What this operational management technique reveals is a large opportunity to outperform stated targets. What if we manage to stop the problems occurring? We will outperform the forecast and return more to our shareholders and owners and be more competitive in our market.
The best-managed companies therefore have two sets of operational plans. There is the plan publicly committed to, with all its contingencies and allowances built in, and there are the internal operational plans that have no contingency built in.
These internal plans can only be achieved if nothing at all goes wrong. The power of this is that if the organisation fails to achieve it, you have a tangible measurement that something went wrong, creating the opportunity to improve. The Lean management method of plan, do, check, act, is quite impotent if there is no action required because plan is always hit. In such a case, the plan is most likely too easy. Stretch targets should be just that—only achieved at a stretch.
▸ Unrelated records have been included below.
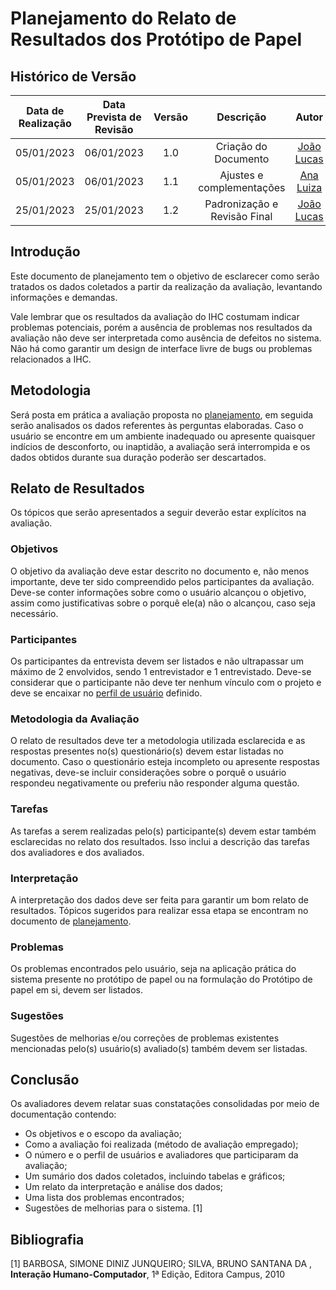 # Planejamento do Relato de Resultados dos Protótipo de Papel

## <a>Histórico de Versão</a>

| Data de Realização | Data Prevista de Revisão | Versão |          Descrição           |                   Autor                    |                    Revisor                    |
| :----------------: | :----------------------: | :----: | :--------------------------: | :----------------------------------------: | :-------------------------------------------: |
|     05/01/2023     |        06/01/2023        |  1.0   |     Criação do Documento     | [João Lucas](https://github.com/HacKairos) | [Thiago Olveira](https://github.com/Thiab394) |
|     05/01/2023     |        06/01/2023        |  1.1   |  Ajustes e complementações   |   [Ana Luiza](https://github.com/AnHoff)   | [Eduardo](https://github.com/edudsan)         |
|     25/01/2023     |        25/01/2023        |  1.2   | Padronização e Revisão Final | [João Lucas](https://github.com/HacKairos) | [Thiago Olveira](https://github.com/Thiab394) |

## <a>Introdução</a>

Este documento de planejamento tem o objetivo de esclarecer como serão tratados os dados coletados a partir da realização da avaliação, levantando informações e demandas. 

Vale lembrar que os resultados da avaliação do IHC costumam indicar problemas potenciais, porém a ausência de problemas nos resultados da avaliação não deve ser interpretada como ausência de defeitos no sistema. Não há como garantir um design de interface livre de bugs ou problemas relacionados a IHC.

## <a>Metodologia</a>

Será posta em prática a avaliação proposta no [planejamento](PlanejamentoProtPapel.md), em seguida serão analisados os dados referentes às perguntas elaboradas. Caso o usuário se encontre em um ambiente inadequado ou apresente quaisquer indícios de desconforto, ou inaptidão, a avaliação será interrompida e os dados obtidos durante sua duração poderão ser descartados.

## <a>Relato de Resultados</a>

Os tópicos que serão apresentados a seguir deverão estar explícitos na avaliação.

### <a>Objetivos</a>

O objetivo da avaliação deve estar descrito no documento e, não menos importante, deve ter sido compreendido pelos participantes da avaliação. Deve-se conter informações sobre como o usuário alcançou o objetivo, assim como justificativas sobre o porquê ele(a) não o alcançou, caso seja necessário.

### <a>Participantes</a>

Os participantes da entrevista devem ser listados e não ultrapassar um máximo de 2 envolvidos, sendo 1 entrevistador e 1 entrevistado. Deve-se considerar que o participante não deve ter nenhum vínculo com o projeto e deve se encaixar no [perfil de usuário](../../../Tarefas/perfilUsuario.md) definido.

### <a>Metodologia da Avaliação</a>

O relato de resultados deve ter a metodologia utilizada esclarecida e as respostas presentes no(s) questionário(s) devem estar listadas no documento. Caso o questionário esteja incompleto ou apresente respostas negativas, deve-se incluir considerações sobre o porquê o usuário respondeu negativamente ou preferiu não responder alguma questão.

### <a>Tarefas</a>

As tarefas a serem realizadas pelo(s) participante(s) devem estar também esclarecidas no relato dos resultados. Isso inclui a descrição das tarefas dos avaliadores e dos avaliados.

### <a>Interpretação</a>

A interpretação dos dados deve ser feita para garantir um bom relato de resultados. Tópicos sugeridos para realizar essa etapa se encontram no documento de [planejamento](PlanejamentoProtPapel.md).

### <a>Problemas</a>

Os problemas encontrados pelo usuário, seja na aplicação prática do sistema presente no protótipo de papel ou na formulação do Protótipo de papel em si, devem ser listados.

### <a>Sugestões</a>

Sugestões de melhorias e/ou correções de problemas existentes mencionadas pelo(s) usuário(s) avaliado(s) também devem ser listadas.

## <a>Conclusão</a>

Os avaliadores devem relatar suas constatações consolidadas por meio de documentação contendo:

- Os objetivos e o escopo da avaliação;
- Como a avaliação foi realizada (método de avaliação empregado);
- O número e o perfil de usuários e avaliadores que participaram da avaliação;
- Um sumário dos dados coletados, incluindo tabelas e gráficos;
- Um relato da interpretação e análise dos dados;
- Uma lista dos problemas encontrados;
- Sugestões de melhorias para o sistema. [1]

## <a>Bibliografia</a>

[1] BARBOSA, SIMONE DINIZ JUNQUEIRO; SILVA, BRUNO SANTANA DA , **Interação Humano-Computador**, 1ª Edição, Editora Campus, 2010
It is this lack of contingency in an internal operational plan that makes it difficult to implement. Most middle managers have more than one boss. First, there is the boss on the organisation chart who must be kept satisfied at all times and then there is the second boss—the manager’s own career ambition—and when the two come into conflict, the manager’s own career ambition wins every time. When it comes to missing a target or plan, the energy and effort therefore goes into satisfying the manager’s own career ambitions and therefore the outcome is likely to be, it wasn’t my fault.
KPIs vs career
Being comfortable with variance, being willing to confront a missed plan takes a remarkable and uncommon management skill, which is the maturity to differentiate between the KPI itself and one’s own career aspirations. It is actually a high management skill to be willing to commit to a plan that requires a lot of things not in one’s control to go well in order to be met, and then when things do indeed go wrong, to identify the root cause and play a key part in fixing the underlying problem to prevent the problem occurring again.
3 tips to set up an internal plan that delivers operational improvement
- The plan should have no or a very limited contingency. This drives high performance and focuses managers on what they need to do to succeed.
- It should occur in a no blame If the plan requires nothing to go wrong in order to be met, by definition it is not the manager’s fault when something goes wrong. Instead, the manager is dealing with a systemic or process failure.
- It should occur where a clear-headed review of what happened is undertaken with a view to prevention.
We see this operational management technique in the huge improvement of OH&S in industry over the past few decades where the focus is unrelentingly on prevention.
Variance to plan is an uncomfortable place to be but that’s how businesses improve their operational performance. If you don’t have any, you are going backwards.